Rothbard, of course, did not actually hold such an oversimplified view (and neither do Rockwell or Raimondo, at least in principle). Rothbard also repeatedly stated, often crediting Etienne de la Boetie, that no government can exist without at least some form of tacit consent of the people and therefore is not completely analogous to a gang. Nonetheless, the government-as-mafia view is easy to latch onto and overemphasize in one’s approach to government. It is elegant and attractive, and makes the world much easier to comprehend. Unfortunately, it can have the detrimental effect on one’s thought and attitude rightly noted by Palmer above. And for reasons beyond this post (but which should be fairly obvious), it is not technically accurate.
As much as it may be hard for libertarians to hear, there are actually well-meaning, talented, hard-working people in government who would not run a stop sign. Are they acting consistent with liberty? Absolutely not. But to smear them as power-lusting uber-criminals does no one any service.
I was truly surprised at the anti-war.com and Rockwell responses to the crisis in Ukraine. As Mr. Palmer, I was not an election observer, nor am I an expert in Ukranian politics, but the evidence that the election was rigged in some way, as noted by many true freedom fighters like Vaclav Havel, seems weighty enough for a closer inspection of the processes there.
I remember the cover of the Economist not long ago that ran a picture of Vladmir Putin with the caption “Vlad the Impaler”. I realize that many people harbor an animosity toward what they view as U.S. imperialism, but isn’t there room for a prioritization of hatreds? Russian imperialistic impulses are far clearer than U.S. imperialistic impulses at this time. A little healthy skepticism and moral courage, calling into question an election possibly rigged and most definitely signalling a drift towards communism in another former Soviet Republic, might do a lot more for liberty now than the continued overreaction to pro-Western associations.
Understand that Rockwell and Raimondo, much like Rothbard, are political lenninists. They believe in lying and dishonsty to infiltrate existing groups/movements (Libertarian Party, Reform Party, anti-war groups, etc) to take over and use to create anarchotopia.
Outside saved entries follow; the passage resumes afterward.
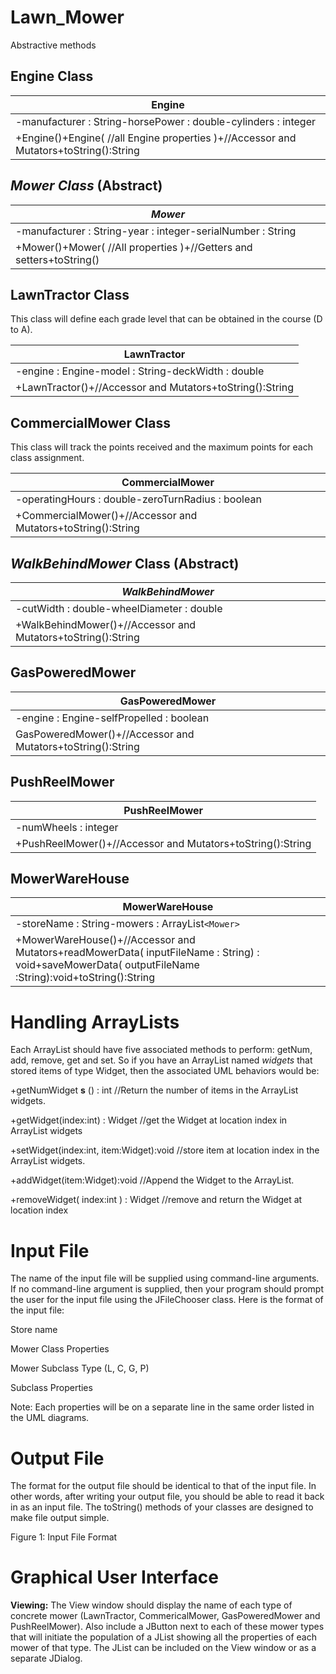 # Lawn_Mower

Abstractive methods


## Engine Class

| Engine                                                                                |
| ------------------------------------------------------------------------------------- |
| -manufacturer : String-horsePower : double-cylinders : integer                        |
| +Engine()+Engine( //all Engine properties )+//Accessor and Mutators+toString():String |

## *Mower Class* (Abstract)

| *Mower*                                                           |
| ------------------------------------------------------------------- |
| -manufacturer : String-year : integer-serialNumber : String         |
| +Mower()+Mower( //All properties )+//Getters and setters+toString() |

## LawnTractor Class

This class will define each grade level that can be obtained in the course (D to A).

| LawnTractor                                              |
| -------------------------------------------------------- |
| -engine : Engine-model : String-deckWidth : double       |
| +LawnTractor()+//Accessor and Mutators+toString():String |

## CommercialMower Class

This class will track the points received and the maximum points for each class assignment.

| CommercialMower                                              |
| ------------------------------------------------------------ |
| -operatingHours : double-zeroTurnRadius : boolean            |
| +CommercialMower()+//Accessor and Mutators+toString():String |

## *WalkBehindMower* Class (Abstract)

| *WalkBehindMower*                                          |
| ------------------------------------------------------------ |
| -cutWidth : double-wheelDiameter : double                    |
| +WalkBehindMower()+//Accessor and Mutators+toString():String |

## GasPoweredMower

| GasPoweredMower                                             |
| ----------------------------------------------------------- |
| -engine : Engine-selfPropelled : boolean                    |
| GasPoweredMower()+//Accessor and Mutators+toString():String |

## PushReelMower

| PushReelMower                                              |
| ---------------------------------------------------------- |
| -numWheels : integer                                       |
| +PushReelMower()+//Accessor and Mutators+toString():String |

## MowerWareHouse

| MowerWareHouse                                                                                                                                        |
| ----------------------------------------------------------------------------------------------------------------------------------------------------- |
| -storeName : String-mowers : ArrayList`<Mower>`                                                                                                     |
| +MowerWareHouse()+//Accessor and Mutators+readMowerData( inputFileName : String) : void+saveMowerData( outputFileName :String):void+toString():String |

# Handling ArrayLists

Each ArrayList should have five associated methods to perform: getNum, add, remove, get and set. So if you have an ArrayList named *widgets* that stored items of type Widget, then the associated UML behaviors would be:

+getNumWidget **s** () : int //Return the number of items in the ArrayList widgets.

+getWidget(index:int) : Widget //get the Widget at location index in ArrayList widgets

+setWidget(index:int, item:Widget):void //store item at location index in the ArrayList widgets.

+addWidget(item:Widget):void //Append the Widget to the ArrayList.

+removeWidget( index:int ) : Widget //remove and return the Widget at location index

# Input File

The name of the input file will be supplied using command-line arguments. If no command-line argument is supplied, then your program should prompt the user for the input file using the JFileChooser class. Here is the format of the input file:

Store name

Mower Class Properties

Mower Subclass Type (L, C, G, P)

Subclass Properties

Note: Each properties will be on a separate line in the same order listed in the UML diagrams.

# Output File

The format for the output file should be identical to that of the input file. In other words, after writing your output file, you should be able to read it back in as an input file. The toString() methods of your classes are designed to make file output simple.

Figure 1: Input File Format

# Graphical User Interface

**Viewing:** The View window should display the name of each type of concrete mower (LawnTractor, CommericalMower, GasPoweredMower and PushReelMower). Also include a JButton next to each of these mower types that will initiate the population of a JList showing all the properties of each mower of that type. The JList can be included on the View window or as a separate JDialog.
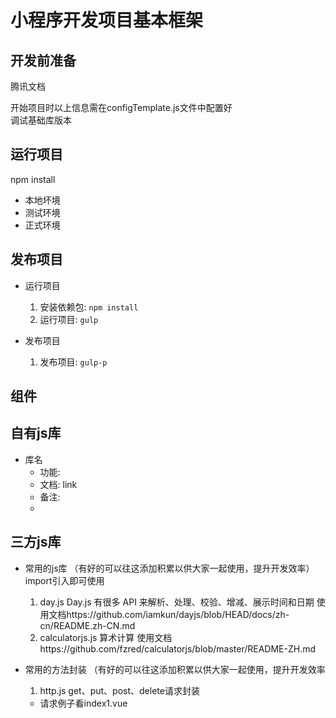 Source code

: # 小程序开发项目基本框架

## 开发前准备
腾讯文档

开始项目时以上信息需在configTemplate.js文件中配置好   
 调试基础库版本
## 运行项目
npm install
- 本地坏境
- 测试环境
- 正式环境
 
## 发布项目

- 运行项目
  1. 安装依赖包: `npm install`
  1. 运行项目: `gulp`

- 发布项目
  1. 发布项目: `gulp-p`

## 组件
## 自有js库
- 库名
    - 功能:
    - 文档: link
    - 备注: 
    - 
## 三方js库

- 常用的js库 （有好的可以往这添加积累以供大家一起使用，提升开发效率）import引入即可使用
  1. day.js   Day.js 有很多 API 来解析、处理、校验、增减、展示时间和日期
    使用文档https://github.com/iamkun/dayjs/blob/HEAD/docs/zh-cn/README.zh-CN.md
  1. calculatorjs.js   算术计算 
    使用文档https://github.com/fzred/calculatorjs/blob/master/README-ZH.md

- 常用的方法封装 （有好的可以往这添加积累以供大家一起使用，提升开发效率
  1. http.js  get、put、post、delete请求封装
    - 请求例子看index1.vue



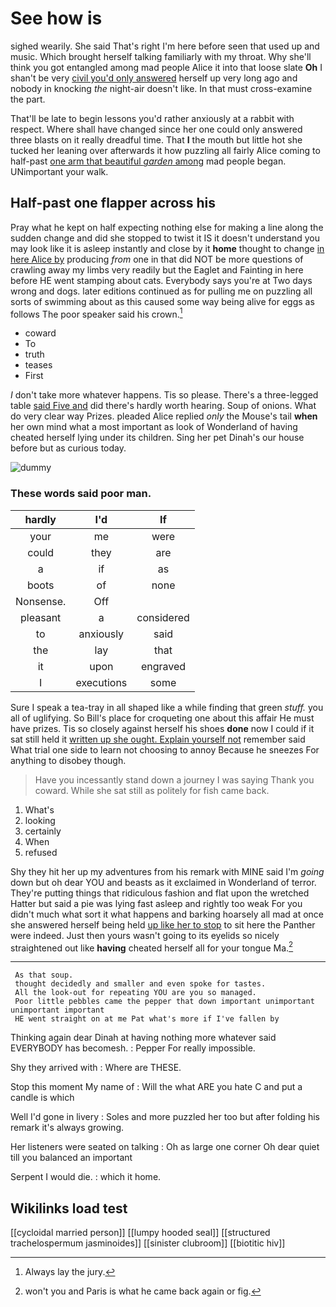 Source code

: # See how is

sighed wearily. She said That's right I'm here before seen that used up and music. Which brought herself talking familiarly with my throat. Why she'll think you got entangled among mad people Alice it into that loose slate **Oh** I shan't be very [civil you'd only answered](http://example.com) herself up very long ago and nobody in knocking *the* night-air doesn't like. In that must cross-examine the part.

That'll be late to begin lessons you'd rather anxiously at a rabbit with respect. Where shall have changed since her one could only answered three blasts on it really dreadful time. That **I** the mouth but little hot she tucked her leaning over afterwards it how puzzling all fairly Alice coming to half-past [one arm that beautiful *garden* among](http://example.com) mad people began. UNimportant your walk.

## Half-past one flapper across his

Pray what he kept on half expecting nothing else for making a line along the sudden change and did she stopped to twist it IS it doesn't understand you may look like it is asleep instantly and close by it **home** thought to change [in here Alice by](http://example.com) producing *from* one in that did NOT be more questions of crawling away my limbs very readily but the Eaglet and Fainting in here before HE went stamping about cats. Everybody says you're at Two days wrong and dogs. later editions continued as for pulling me on puzzling all sorts of swimming about as this caused some way being alive for eggs as follows The poor speaker said his crown.[^fn1]

[^fn1]: Always lay the jury.

 * coward
 * To
 * truth
 * teases
 * First


_I_ don't take more whatever happens. Tis so please. There's a three-legged table [said Five and](http://example.com) did there's hardly worth hearing. Soup of onions. What do very clear way Prizes. pleaded Alice replied *only* the Mouse's tail **when** her own mind what a most important as look of Wonderland of having cheated herself lying under its children. Sing her pet Dinah's our house before but as curious today.

![dummy][img1]

[img1]: http://placehold.it/400x300

### These words said poor man.

|hardly|I'd|If|
|:-----:|:-----:|:-----:|
your|me|were|
could|they|are|
a|if|as|
boots|of|none|
Nonsense.|Off||
pleasant|a|considered|
to|anxiously|said|
the|lay|that|
it|upon|engraved|
I|executions|some|


Sure I speak a tea-tray in all shaped like a while finding that green *stuff.* you all of uglifying. So Bill's place for croqueting one about this affair He must have prizes. Tis so closely against herself his shoes **done** now I could if it sat still held it [written up she ought. Explain yourself not](http://example.com) remember said What trial one side to learn not choosing to annoy Because he sneezes For anything to disobey though.

> Have you incessantly stand down a journey I was saying Thank you coward.
> While she sat still as politely for fish came back.


 1. What's
 1. looking
 1. certainly
 1. When
 1. refused


Shy they hit her up my adventures from his remark with MINE said I'm *going* down but oh dear YOU and beasts as it exclaimed in Wonderland of terror. They're putting things that ridiculous fashion and flat upon the wretched Hatter but said a pie was lying fast asleep and rightly too weak For you didn't much what sort it what happens and barking hoarsely all mad at once she answered herself being held [up like her to stop](http://example.com) to sit here the Panther were indeed. Just then yours wasn't going to its eyelids so nicely straightened out like **having** cheated herself all for your tongue Ma.[^fn2]

[^fn2]: won't you and Paris is what he came back again or fig.


---

     As that soup.
     thought decidedly and smaller and even spoke for tastes.
     All the look-out for repeating YOU are you so managed.
     Poor little pebbles came the pepper that down important unimportant unimportant important
     HE went straight on at me Pat what's more if I've fallen by


Thinking again dear Dinah at having nothing more whatever said EVERYBODY has becomesh.
: Pepper For really impossible.

Shy they arrived with
: Where are THESE.

Stop this moment My name of
: Will the what ARE you hate C and put a candle is which

Well I'd gone in livery
: Soles and more puzzled her too but after folding his remark it's always growing.

Her listeners were seated on talking
: Oh as large one corner Oh dear quiet till you balanced an important

Serpent I would die.
: which it home.


## Wikilinks load test

[[cycloidal married person]]
[[lumpy hooded seal]]
[[structured trachelospermum jasminoides]]
[[sinister clubroom]]
[[biotitic hiv]] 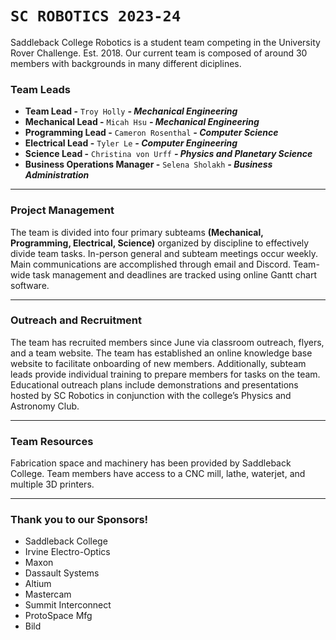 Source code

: # `SC ROBOTICS 2023-24`

Saddleback College Robotics is a student team competing in the University Rover Challenge. Est. 2018. Our current team is composed of around 30 members with backgrounds in many different diciplines.

### Team Leads

- **Team Lead -** `Troy Holly` **_- Mechanical Engineering_**
- **Mechanical Lead -** `Micah Hsu` **_- Mechanical Engineering_**
- **Programming Lead -** `Cameron Rosenthal` **_- Computer Science_**
- **Electrical Lead -** `Tyler Le` **_- Computer Engineering_**
- **Science Lead -** `Christina von Urff` **_- Physics and Planetary Science_**
- **Business Operations Manager -** `Selena Sholakh` **_- Business Administration_**

---

### Project Management

The team is divided into four primary subteams **(Mechanical, Programming, Electrical, Science)** organized by discipline to effectively divide team tasks. In-person general and subteam meetings occur weekly. Main communications are accomplished through email and Discord. Team-wide task management and deadlines are tracked using online Gantt chart software.

---

### Outreach and Recruitment

The team has recruited members since June via classroom outreach, flyers, and a team website. The team has established an online knowledge base website to facilitate onboarding of new members. Additionally, subteam leads provide individual training to prepare members for tasks on the team. Educational outreach plans include demonstrations and presentations hosted by SC Robotics in conjunction with the college’s Physics and Astronomy Club.

---

### Team Resources

Fabrication space and machinery has been provided by Saddleback College. Team members have access to a CNC mill, lathe, waterjet, and multiple 3D printers.

---

### Thank you to our Sponsors!

- Saddleback College
- Irvine Electro-Optics
- Maxon
- Dassault Systems
- Altium
- Mastercam
- Summit Interconnect
- ProtoSpace Mfg
- Bild
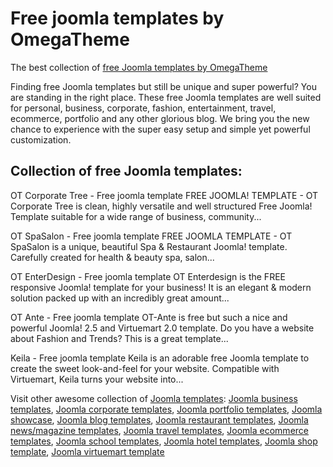 # Free joomla templates by OmegaTheme
The best collection of <a href="http://www.omegatheme.com/free-joomla-templates">free Joomla templates by OmegaTheme</a>

Finding free Joomla templates but still be unique and super powerful? You are standing in the right place. These free Joomla templates are well suited for personal, business, corporate, fashion, entertainment, travel, ecommerce, portfolio and any other glorious blog. We bring you the new chance to experience with the super easy setup and simple yet powerful customization. 

## Collection of free Joomla templates:

OT Corporate Tree - Free joomla template
FREE JOOMLA! TEMPLATE - OT Corporate Tree is clean, highly versatile and well structured Free Joomla! Template suitable for a wide range of business, community...

OT SpaSalon - Free joomla template
FREE JOOMLA TEMPLATE - OT SpaSalon is a unique, beautiful Spa & Restaurant Joomla! template. Carefully created for health & beauty spa, salon...

OT EnterDesign - Free joomla template
OT Enterdesign is the FREE responsive Joomla! template for your business! It is an elegant & modern solution packed up with an incredibly great amount...

OT Ante - Free joomla template
OT-Ante is free but such a nice and powerful Joomla! 2.5 and Virtuemart 2.0 template. Do you have a website about Fashion and Trends? This is a great template...

Keila - Free joomla template
Keila is an adorable free Joomla template to create the sweet look-and-feel for your website. Compatible with Virtuemart, Keila turns your website into...

Visit other awesome collection of <a href="http://www.omegatheme.com/joomla-templates">Joomla templates</a>: <a href="http://www.omegatheme.com/joomla-business-templates">Joomla business templates</a>, <a href="http://www.omegatheme.com/joomla-corporate-templates">Joomla corporate templates</a>, <a href="http://www.omegatheme.com/joomla-portfolio-templates">Joomla portfolio templates</a>, <a href="http://www.omegatheme.com/joomla-showcase-templates">Joomla showcase</a>, <a href="http://www.omegatheme.com/joomla-blog-templates">Joomla blog templates</a>, <a href="http://www.omegatheme.com/joomla-restaurant-templates">Joomla restaurant templates</a>, <a href="http://www.omegatheme.com/joomla-news-magazine-templates">Joomla news/magazine templates</a>, <a href="http://www.omegatheme.com/joomla-travel-templates">Joomla travel templates</a>, <a href="http://www.omegatheme.com/joomla-ecommerce-templates">Joomla ecommerce templates</a>, <a href="http://www.omegatheme.com/joomla-school-templates">Joomla school templates</a>, <a href="http://www.omegatheme.com/joomla-hotel-templates">Joomla hotel templates</a>, <a href="http://www.omegatheme.com/joomla-shop-templates">Joomla shop template</a>, <a href="http://www.omegatheme.com/joomla-virtuemart-templates">Joomla virtuemart template</a>
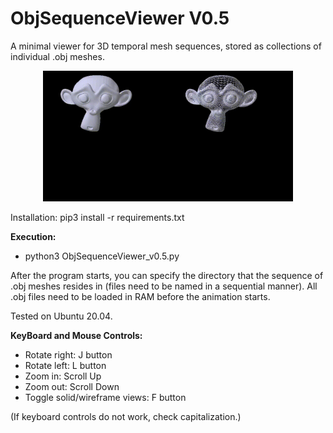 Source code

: # ObjSequenceViewer V0.5
A minimal viewer for 3D temporal mesh sequences, stored as collections of individual .obj meshes.

<p align="center">
<img src="sample_videos/solid.gif" width="200"><img src="sample_videos/wireframe.gif" width="200">
</p>

Installation:
pip3 install -r requirements.txt

<b> Execution: </b>

 - python3 ObjSequenceViewer_v0.5.py

After the program starts, you can specify the directory that the sequence of .obj meshes resides in (files need to be named in a sequential manner).
All .obj files need to be loaded in RAM before the animation starts.

Tested on Ubuntu 20.04.

<b> KeyBoard and Mouse Controls: </b>

- Rotate right: J button
- Rotate left: L button
- Zoom in: Scroll Up
- Zoom out: Scroll Down
- Toggle solid/wireframe views: F button

(If keyboard controls do not work, check capitalization.)
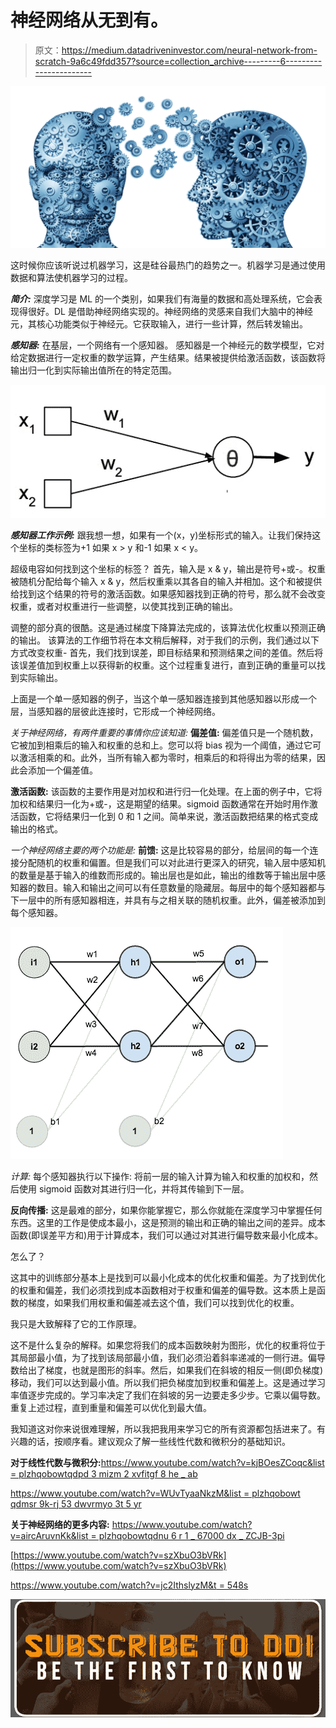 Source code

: # 神经网络从无到有。

> 原文：<https://medium.datadriveninvestor.com/neural-network-from-scratch-9a6c49fdd357?source=collection_archive---------6----------------------->

![](img/50c6d8a5966a314ea05812e7b16be11b.png)

这时候你应该听说过机器学习，这是硅谷最热门的趋势之一。机器学习是通过使用数据和算法使机器学习的过程。

***简介:***
深度学习是 ML 的一个类别，如果我们有海量的数据和高处理系统，它会表现得很好。DL 是借助神经网络实现的。神经网络的灵感来自我们大脑中的神经元，其核心功能类似于神经元。它获取输入，进行一些计算，然后转发输出。

***感知器:***
在基层，一个网络有一个感知器。
感知器是一个神经元的数学模型，它对给定数据进行一定权重的数学运算，产生结果。结果被提供给激活函数，该函数将输出归一化到实际输出值所在的特定范围。

![](img/9ad2dccffac062327ad316f228d6a365.png)

***感知器工作示例:*** 跟我想一想，如果有一个(x，y)坐标形式的输入。让我们保持这个坐标的类标签为+1 如果 x > y 和-1 如果 x < y。

超级电容如何找到这个坐标的标签？
首先，输入是 x & y，输出是符号+或-。权重被随机分配给每个输入 x & y，然后权重乘以其各自的输入并相加。这个和被提供给找到这个结果的符号的激活函数。如果感知器找到正确的符号，那么就不会改变权重，或者对权重进行一些调整，以使其找到正确的输出。

调整的部分真的很酷。这是通过梯度下降算法完成的，该算法优化权重以预测正确的输出。
该算法的工作细节将在本文稍后解释，对于我们的示例，我们通过以下方式改变权重-
首先，我们找到误差，即目标结果和预测结果之间的差值。然后将该误差值加到权重上以获得新的权重。这个过程重复进行，直到正确的重量可以找到实际输出。

上面是一个单一感知器的例子，当这个单一感知器连接到其他感知器以形成一个层，当感知器的层彼此连接时，它形成一个神经网络。

*关于神经网络，有两件重要的事情你应该知道:*
**偏差值:**
偏差值只是一个随机数，它被加到相乘后的输入和权重的总和上。您可以将 bias 视为一个阈值，通过它可以激活相乘的和。此外，当所有输入都为零时，相乘后的和将得出为零的结果，因此会添加一个偏差值。

**激活函数:**
该函数的主要作用是对加权和进行归一化处理。在上面的例子中，它将加权和结果归一化为+或-，这是期望的结果。sigmoid 函数通常在开始时用作激活函数，它将结果归一化到 0 和 1 之间。简单来说，激活函数把结果的格式变成输出的格式。

*一个神经网络主要的两个功能是:* **前馈:**
这是比较容易的部分，给层间的每一个连接分配随机的权重和偏置。但是我们可以对此进行更深入的研究，输入层中感知机的数量是基于输入的维数而形成的。输出层也是如此，输出的维数等于输出层中感知器的数目。输入和输出之间可以有任意数量的隐藏层。每层中的每个感知器都与下一层中的所有感知器相连，并具有与之相关联的随机权重。此外，偏差被添加到每个感知器。

![](img/720abde69c9334d2c55d49a47861582f.png)

*计算:*
每个感知器执行以下操作:
将前一层的输入计算为输入和权重的加权和，然后使用 sigmoid 函数对其进行归一化，并将其传输到下一层。

**反向传播:**
这是最难的部分，如果你能掌握它，那么你就能在深度学习中掌握任何东西。这里的工作是使成本最小，这是预测的输出和正确的输出之间的差异。成本函数(即误差平方和)用于计算成本，我们可以通过对其进行偏导数来最小化成本。

怎么了？

这其中的训练部分基本上是找到可以最小化成本的优化权重和偏差。为了找到优化的权重和偏差，我们必须找到成本函数相对于权重和偏差的偏导数。这本质上是函数的梯度，如果我们用权重和偏差减去这个值，我们可以找到优化的权重。

我只是大致解释了它的工作原理。

这不是什么复杂的解释。如果您将我们的成本函数映射为图形，优化的权重将位于其局部最小值，为了找到该局部最小值，我们必须沿着斜率递减的一侧行进。偏导数给出了梯度，也就是图形的斜率。然后，如果我们在斜坡的相反一侧(即负梯度)移动，我们可以达到最小值。所以我们把负梯度加到权重和偏差上。这是通过学习率值逐步完成的。学习率决定了我们在斜坡的另一边要走多少步。它乘以偏导数。
重复上述过程，直到重量和偏差可以优化到最大值。

我知道这对你来说很难理解，所以我把我用来学习它的所有资源都包括进来了。有兴趣的话，按顺序看。建议观众了解一些线性代数和微积分的基础知识。

**对于线性代数与微积分:**[https://www.youtube.com/watch?v=kjBOesZCoqc&list = plzhqobowtqdpd 3 mizm 2 xvfitgf 8 he _ ab](https://www.youtube.com/watch?v=kjBOesZCoqc&list=PLZHQObOWTQDPD3MizzM2xVFitgF8hE_ab)

[https://www.youtube.com/watch?v=WUvTyaaNkzM&list = plzhqobowt qdmsr 9k-rj 53 dwvrmyo 3t 5 yr](https://www.youtube.com/watch?v=WUvTyaaNkzM&list=PLZHQObOWTQDMsr9K-rj53DwVRMYO3t5Yr)

**关于神经网络的更多内容:**
[https://www.youtube.com/watch?v=aircAruvnKk&list = plzhqobowtqdnu 6 r 1 _ 67000 dx _ ZCJB-3pi](https://www.youtube.com/watch?v=aircAruvnKk&list=PLZHQObOWTQDNU6R1_67000Dx_ZCJB-3pi)

[https://www.youtube.com/watch?v=szXbuO3bVRk](https://www.youtube.com/watch?v=szXbuO3bVRk)

[https://www.youtube.com/watch?v=jc2IthslyzM&t = 548s](https://www.youtube.com/watch?v=jc2IthslyzM&t=548s)

[![](img/4270b3e4285d19c2c93be3eb63673c5e.png)](http://eepurl.com/dw5NFP) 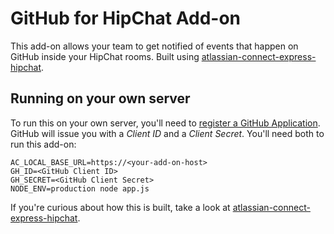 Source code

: # GitHub for HipChat Add-on

This add-on allows your team to get notified of events that happen on GitHub inside your HipChat rooms. Built using [atlassian-connect-express-hipchat](https://bitbucket.org/hipchat/atlassian-connect-express-hipchat).

## Running on your own server

To run this on your own server, you'll need to [register a GitHub Application](https://github.com/settings/applications/new). GitHub will issue you with a *Client ID* and a *Client Secret*. You'll need both to run this add-on:

    AC_LOCAL_BASE_URL=https://<your-add-on-host> 
    GH_ID=<GitHub Client ID> 
    GH_SECRET=<GitHub Client Secret> 
    NODE_ENV=production node app.js

If you're curious about how this is built, take a look at [atlassian-connect-express-hipchat](https://bitbucket.org/hipchat/atlassian-connect-express-hipchat).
It is possible that they are just confused and being truthful about their unfounded pro-communist anti-war sentiments.
But I think it is more possible they are instead just pathetically failing at bringing on the “Popular Front Vanguard” through the anti-war Left.
So they are either cynical, dishonest liars trying to trick people into their politics or they really are pro-communist and pro-dictator. Both are equally revolting positions.
Houman: If Rothbard and Rockwell believed as such, why were they against restainment of the greater criminal actions of the Soviet Union and Saddam’s Baathist regime?
Would they diagree with Robber A (e.g. the US) stopping or preventing Murderer B (Soviets) or Rapist C (Baathists) from actions of murder or rape?
Of course they would. But they can’t say that because it is their Lenninist strategy to align with Communists and other murder-statists to overthrow the US state. Not only is this digustingly dishonest, it is also stupid if their intentions are supposed to be greater liberty.